Rigoletto, New Victoria Theatre (Glyndebourne Tour 2019) | Review

New Victoria Theatre
Reviewed on Wednesday 27th November 2019 by Olivia Mitchell 

Surprisingly this is the first time Rigoletto has been part of Glyndebourne's rep but Christiane Lutz's radical rewrite definitely proves a welcome addition. Verdi's dramatic revenge tragedy based on Victor Hugo's play is full of emotion and provides great opportunities for stand out performances.

Rigoletto, the hunchbacked jester, seeks revenge on his employer, the Duke of Mantua for generally being a bit of a jerk, but mainly for kidnapping and seducing his daughter, whom he has protected and kept hidden for most of her life.

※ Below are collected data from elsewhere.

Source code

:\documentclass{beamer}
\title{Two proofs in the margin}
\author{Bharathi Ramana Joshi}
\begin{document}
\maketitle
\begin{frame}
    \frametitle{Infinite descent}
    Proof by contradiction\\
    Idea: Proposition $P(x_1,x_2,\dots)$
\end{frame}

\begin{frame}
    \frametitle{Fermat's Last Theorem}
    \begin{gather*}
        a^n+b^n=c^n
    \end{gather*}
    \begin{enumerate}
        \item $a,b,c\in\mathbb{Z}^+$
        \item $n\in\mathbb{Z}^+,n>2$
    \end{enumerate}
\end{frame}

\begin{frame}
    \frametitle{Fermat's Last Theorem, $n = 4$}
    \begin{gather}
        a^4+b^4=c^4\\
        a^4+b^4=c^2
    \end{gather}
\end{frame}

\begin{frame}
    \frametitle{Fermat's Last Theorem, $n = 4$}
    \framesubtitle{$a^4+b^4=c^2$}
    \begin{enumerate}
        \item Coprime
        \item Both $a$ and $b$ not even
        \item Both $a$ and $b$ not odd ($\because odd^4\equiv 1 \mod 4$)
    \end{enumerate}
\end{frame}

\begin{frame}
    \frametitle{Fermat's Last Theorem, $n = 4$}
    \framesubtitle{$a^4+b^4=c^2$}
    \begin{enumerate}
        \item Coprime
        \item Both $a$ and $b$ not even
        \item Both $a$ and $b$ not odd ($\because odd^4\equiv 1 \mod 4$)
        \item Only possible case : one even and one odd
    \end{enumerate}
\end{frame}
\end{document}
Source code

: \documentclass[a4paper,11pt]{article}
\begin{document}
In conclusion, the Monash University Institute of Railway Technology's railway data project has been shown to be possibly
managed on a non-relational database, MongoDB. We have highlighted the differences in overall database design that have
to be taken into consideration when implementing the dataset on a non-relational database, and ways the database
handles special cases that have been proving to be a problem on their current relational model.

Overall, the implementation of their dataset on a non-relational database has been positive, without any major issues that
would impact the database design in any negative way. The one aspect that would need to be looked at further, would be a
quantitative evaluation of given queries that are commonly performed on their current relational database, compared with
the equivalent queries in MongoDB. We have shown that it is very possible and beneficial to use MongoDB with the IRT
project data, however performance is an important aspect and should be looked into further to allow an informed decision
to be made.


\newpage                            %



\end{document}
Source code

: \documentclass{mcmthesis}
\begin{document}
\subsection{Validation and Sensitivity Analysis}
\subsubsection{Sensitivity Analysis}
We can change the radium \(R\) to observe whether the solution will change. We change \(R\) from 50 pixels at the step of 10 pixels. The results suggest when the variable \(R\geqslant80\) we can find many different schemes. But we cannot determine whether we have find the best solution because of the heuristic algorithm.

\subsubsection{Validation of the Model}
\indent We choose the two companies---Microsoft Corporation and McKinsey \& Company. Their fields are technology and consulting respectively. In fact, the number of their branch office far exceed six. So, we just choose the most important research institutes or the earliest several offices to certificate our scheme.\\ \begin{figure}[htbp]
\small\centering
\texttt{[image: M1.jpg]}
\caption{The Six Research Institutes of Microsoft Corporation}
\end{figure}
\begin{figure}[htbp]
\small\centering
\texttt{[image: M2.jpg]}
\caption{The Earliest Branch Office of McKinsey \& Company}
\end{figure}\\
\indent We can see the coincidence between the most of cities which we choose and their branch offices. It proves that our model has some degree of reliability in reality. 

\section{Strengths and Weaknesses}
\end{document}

There are disguises, storms and in the end it's Rigoletto who loses the most. 

In Lutz's production, the plot has been transferred from 16th-century Mantua to 1930s Hollywood, where a hunchback-less Rigoletto has become Charlie Chaplin and his vicious employer the Duke, is a movie director. In this version the opening scene features courtier Monterone's daughter committing suicide seemingly due to the way the Duke (encouraged by Rigoletto) took advantage of her and then tossed her aside. She leaves behind a baby daughter Gilda whom Rigoletto adopts, but not before both he and the Duke are cursed by the distraught courtier. What follows in a 17 year gap and an incestuous relationship (neither the Duke or Gilda ever find out they are in fact father and daughter), envisaged by neither Hugo or Verdi. 

Overall the changes are mostly effective but the plots feels much more complicated than necessary and it's hard to follow the various relationships, with the end of act one leaving many audience members scratching their heads. The whole added dynamic of Gilda and the Duke proves less compelling and more confusing. That's not to say this production doesn't work and the modernised setting is very effective, but some of the changes feel too dramatic to have not been resolved by the end of the opera.

However, the singers are top notch and this is an opera worth visiting purely for the drama and intensity of the score. At this performance, Nikoloz Lagvilava was unwell so the role of Rigoletto was sung by Michael Druiett and walked on stage by Jofre Carabén van der Meer. Duiett gave an outstanding vocal performance which resonated beautifully and conveyed every emotion exceptionally. Having the role acted separately was actually extremely effective, with Jofre almost taking on the role of a silent movie star against the film set background from Christian Tabakoff. This added a new element to the opera and in a way, let Gilda shine throughout. 

As Gilda, Vuvu Mpofu achieves great success in her vulnerable performance and her top register soars elegantly. Matteo Lippi's resilient Duke is surprisingly charismatic despite his flawed personality and is entertaining throughout.

Despite being somewhat hard to follow, this is a strong production with great theatrical elements, that are entertaining and superbly performed.